Here at Thinking Color we try to stay as far away from politics as possible in order to bring you the most interesting, unbiased, color stories we can. However, this week we thought we would pay tribute to the American electoral process with a bipartisan look at where the red state – blue state categories came from.
These over-simplified categories made their first appearance in conjunction with the nation’s first color T.V. channel, NBC, during the election of 1976. The network used this simple visual in order to show which states were going for Republican incumbent Gerald Ford and which were voting for Democratic challenger Jimmy Carter. Somewhat confusingly to modern voters the original color labels of the parties painted Republicans as blue and Democrats as red. The idea behind this unusual color choice was that the Republican Party was the party of the Union, whose soldiers wore blue, during the civil war.
As more T.V. networks switched to color they also adopted the red-state, blue-state categories. However, in a valiant attempt to make election night as confusing as possible none of the networks agreed on what color should represent Democrats and which should represent Republicans, although they all used red and blue.
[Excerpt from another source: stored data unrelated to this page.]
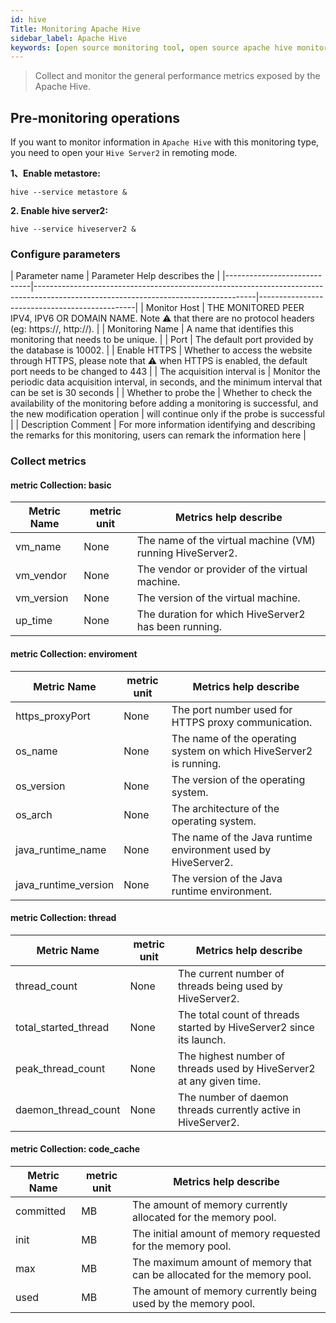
 ```yaml
---
id: hive 
Title: Monitoring Apache Hive  
sidebar_label: Apache Hive
keywords: [open source monitoring tool, open source apache hive monitoring tool, monitoring apache hive metrics]
---
```


> Collect and monitor the general performance metrics exposed by the Apache Hive.

## Pre-monitoring operations

If you want to monitor information in `Apache Hive` with this monitoring type, you need to open your `Hive Server2` in remoting mode.

**1、Enable metastore:**

```shell
hive --service metastore &
```

**2. Enable hive server2:**

```shell
hive --service hiveserver2 &
```

### Configure parameters

|       Parameter name        |                                                    Parameter Help describes the                                                     |
|-----------------------------|-------------------------------------------------------------------------------------------------------------------------------------|-----------------------------------------------|
| Monitor Host                | THE MONITORED PEER IPV4, IPV6 OR DOMAIN NAME. Note ⚠️ that there are no protocol headers (eg: https://, http://).                   |
| Monitoring Name             | A name that identifies this monitoring that needs to be unique.                                                                     |
| Port                        | The default port provided by the database is 10002.                                                                                 |
| Enable HTTPS                | Whether to access the website through HTTPS, please note that ⚠️ when HTTPS is enabled, the default port needs to be changed to 443 |
| The acquisition interval is | Monitor the periodic data acquisition interval, in seconds, and the minimum interval that can be set is 30 seconds                  |
| Whether to probe the        | Whether to check the availability of the monitoring before adding a monitoring is successful, and the new modification operation    | will continue only if the probe is successful |
| Description Comment         | For more information identifying and describing the remarks for this monitoring, users can remark the information here              |

### Collect metrics

#### metric Collection: basic

| Metric Name | metric unit |                   Metrics help describe                   |
|-------------|-------------|-----------------------------------------------------------|
| vm_name     | None        | The name of the virtual machine (VM) running HiveServer2. |
| vm_vendor   | None        | The vendor or provider of the virtual machine.            |
| vm_version  | None        | The version of the virtual machine.                       |
| up_time     | None        | The duration for which HiveServer2 has been running.      |

#### metric Collection: enviroment

|     Metric Name      | metric unit |                       Metrics help describe                       |
|----------------------|-------------|-------------------------------------------------------------------|
| https_proxyPort      | None        | The port number used for HTTPS proxy communication.               |
| os_name              | None        | The name of the operating system on which HiveServer2 is running. |
| os_version           | None        | The version of the operating system.                              |
| os_arch              | None        | The architecture of the operating system.                         |
| java_runtime_name    | None        | The name of the Java runtime environment used by HiveServer2.     |
| java_runtime_version | None        | The version of the Java runtime environment.                      |

#### metric Collection: thread

|     Metric Name      | metric unit |                        Metrics help describe                         |
|----------------------|-------------|----------------------------------------------------------------------|
| thread_count         | None        | The current number of threads being used by HiveServer2.             |
| total_started_thread | None        | The total count of threads started by HiveServer2 since its launch.  |
| peak_thread_count    | None        | The highest number of threads used by HiveServer2 at any given time. |
| daemon_thread_count  | None        | The number of daemon threads currently active in HiveServer2.        |

#### metric Collection: code_cache

| Metric Name | metric unit |                          Metrics help describe                          |
|-------------|-------------|-------------------------------------------------------------------------|
| committed   | MB          | The amount of memory currently allocated for the memory pool.           |
| init        | MB          | The initial amount of memory requested for the memory pool.             |
| max         | MB          | The maximum amount of memory that can be allocated for the memory pool. |
| used        | MB          | The amount of memory currently being used by the memory pool.           |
This confusing set-up continued until what started, as a simple visual graphic took on a life of its own. Red and blue began to become shorthand for partisanship. Red and red states became a symbol for those areas of the country that were staunchly Republican while blue and blue states mirrored these political leanings for the Democrats. As these colors became symbols representing much more complicated issues the television networks organically got their acts together and all began to use red to represent Republicans and blue Democrats.